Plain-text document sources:
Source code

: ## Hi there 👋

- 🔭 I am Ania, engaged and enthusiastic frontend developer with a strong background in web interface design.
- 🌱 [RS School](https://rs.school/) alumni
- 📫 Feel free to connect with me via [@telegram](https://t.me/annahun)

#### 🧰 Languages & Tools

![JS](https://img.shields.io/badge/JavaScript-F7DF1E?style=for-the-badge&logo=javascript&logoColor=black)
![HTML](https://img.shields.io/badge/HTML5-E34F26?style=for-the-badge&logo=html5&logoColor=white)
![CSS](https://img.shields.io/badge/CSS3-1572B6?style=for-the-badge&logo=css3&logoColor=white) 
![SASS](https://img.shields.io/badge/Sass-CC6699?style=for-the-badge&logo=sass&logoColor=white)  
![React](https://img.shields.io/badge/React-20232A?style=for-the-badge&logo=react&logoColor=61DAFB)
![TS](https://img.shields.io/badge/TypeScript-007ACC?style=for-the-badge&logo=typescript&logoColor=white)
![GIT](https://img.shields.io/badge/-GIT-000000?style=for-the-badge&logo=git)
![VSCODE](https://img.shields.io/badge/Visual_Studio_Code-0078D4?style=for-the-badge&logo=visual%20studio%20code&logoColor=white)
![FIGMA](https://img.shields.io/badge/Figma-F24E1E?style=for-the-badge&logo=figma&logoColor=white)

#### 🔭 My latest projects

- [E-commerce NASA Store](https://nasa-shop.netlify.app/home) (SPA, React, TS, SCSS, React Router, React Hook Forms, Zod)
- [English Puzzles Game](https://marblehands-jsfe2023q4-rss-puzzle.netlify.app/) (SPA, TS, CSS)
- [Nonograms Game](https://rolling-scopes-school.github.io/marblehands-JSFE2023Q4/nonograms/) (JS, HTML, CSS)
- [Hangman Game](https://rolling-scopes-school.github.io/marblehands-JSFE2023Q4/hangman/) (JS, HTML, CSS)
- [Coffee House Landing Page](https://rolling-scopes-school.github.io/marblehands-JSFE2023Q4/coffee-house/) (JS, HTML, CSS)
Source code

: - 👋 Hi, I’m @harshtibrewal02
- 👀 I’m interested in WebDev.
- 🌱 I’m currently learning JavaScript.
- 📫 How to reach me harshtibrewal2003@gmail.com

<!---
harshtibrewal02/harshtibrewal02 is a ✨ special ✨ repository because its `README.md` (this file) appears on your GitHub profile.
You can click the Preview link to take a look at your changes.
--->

EXERCISE AIM. All the entries should be output exactly as given.

TASK OUTPUT.
Source code

: ## Hi there 👋

- 🔭 I am Ania, engaged and enthusiastic frontend developer with a strong background in web interface design.
- 🌱 [RS School](https://rs.school/) alumni
- 📫 Feel free to connect with me via [@telegram](https://t.me/annahun)

#### 🧰 Languages & Tools

![JS](https://img.shields.io/badge/JavaScript-F7DF1E?style=for-the-badge&logo=javascript&logoColor=black)
![HTML](https://img.shields.io/badge/HTML5-E34F26?style=for-the-badge&logo=html5&logoColor=white)
![CSS](https://img.shields.io/badge/CSS3-1572B6?style=for-the-badge&logo=css3&logoColor=white) 
![SASS](https://img.shields.io/badge/Sass-CC6699?style=for-the-badge&logo=sass&logoColor=white)  
![React](https://img.shields.io/badge/React-20232A?style=for-the-badge&logo=react&logoColor=61DAFB)
![TS](https://img.shields.io/badge/TypeScript-007ACC?style=for-the-badge&logo=typescript&logoColor=white)
![GIT](https://img.shields.io/badge/-GIT-000000?style=for-the-badge&logo=git)
![VSCODE](https://img.shields.io/badge/Visual_Studio_Code-0078D4?style=for-the-badge&logo=visual%20studio%20code&logoColor=white)
![FIGMA](https://img.shields.io/badge/Figma-F24E1E?style=for-the-badge&logo=figma&logoColor=white)

#### 🔭 My latest projects

- [E-commerce NASA Store](https://nasa-shop.netlify.app/home) (SPA, React, TS, SCSS, React Router, React Hook Forms, Zod)
- [English Puzzles Game](https://marblehands-jsfe2023q4-rss-puzzle.netlify.app/) (SPA, TS, CSS)
- [Nonograms Game](https://rolling-scopes-school.github.io/marblehands-JSFE2023Q4/nonograms/) (JS, HTML, CSS)
- [Hangman Game](https://rolling-scopes-school.github.io/marblehands-JSFE2023Q4/hangman/) (JS, HTML, CSS)
- [Coffee House Landing Page](https://rolling-scopes-school.github.io/marblehands-JSFE2023Q4/coffee-house/) (JS, HTML, CSS)
Source code

: - 👋 Hi, I’m @harshtibrewal02
- 👀 I’m interested in WebDev.
- 🌱 I’m currently learning JavaScript.
- 📫 How to reach me harshtibrewal2003@gmail.com

<!---
harshtibrewal02/harshtibrewal02 is a ✨ special ✨ repository because its `README.md` (this file) appears on your GitHub profile.
You can click the Preview link to take a look at your changes.
--->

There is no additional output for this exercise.